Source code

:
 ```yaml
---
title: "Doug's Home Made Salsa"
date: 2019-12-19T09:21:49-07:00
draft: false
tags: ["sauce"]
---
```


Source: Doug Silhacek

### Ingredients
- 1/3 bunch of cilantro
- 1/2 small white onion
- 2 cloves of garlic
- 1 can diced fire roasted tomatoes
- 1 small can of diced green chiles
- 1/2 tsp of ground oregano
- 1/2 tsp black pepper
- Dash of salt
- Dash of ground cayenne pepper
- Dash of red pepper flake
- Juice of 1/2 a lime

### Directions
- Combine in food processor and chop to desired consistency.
○ ○ ○
## [DESCRIPTION OF THE TASK]
From the first record to the last, copy everything exactly.

## [RESPONSE FOR THIS EXERCISE]
Source code

:
 ```yaml
---
title: "Doug's Home Made Salsa"
date: 2019-12-19T09:21:49-07:00
draft: false
tags: ["sauce"]
---
```


Source: Doug Silhacek

### Ingredients
- 1/3 bunch of cilantro
- 1/2 small white onion
- 2 cloves of garlic
- 1 can diced fire roasted tomatoes
- 1 small can of diced green chiles
- 1/2 tsp of ground oregano
- 1/2 tsp black pepper
- Dash of salt
- Dash of ground cayenne pepper
- Dash of red pepper flake
- Juice of 1/2 a lime

### Directions
- Combine in food processor and chop to desired consistency.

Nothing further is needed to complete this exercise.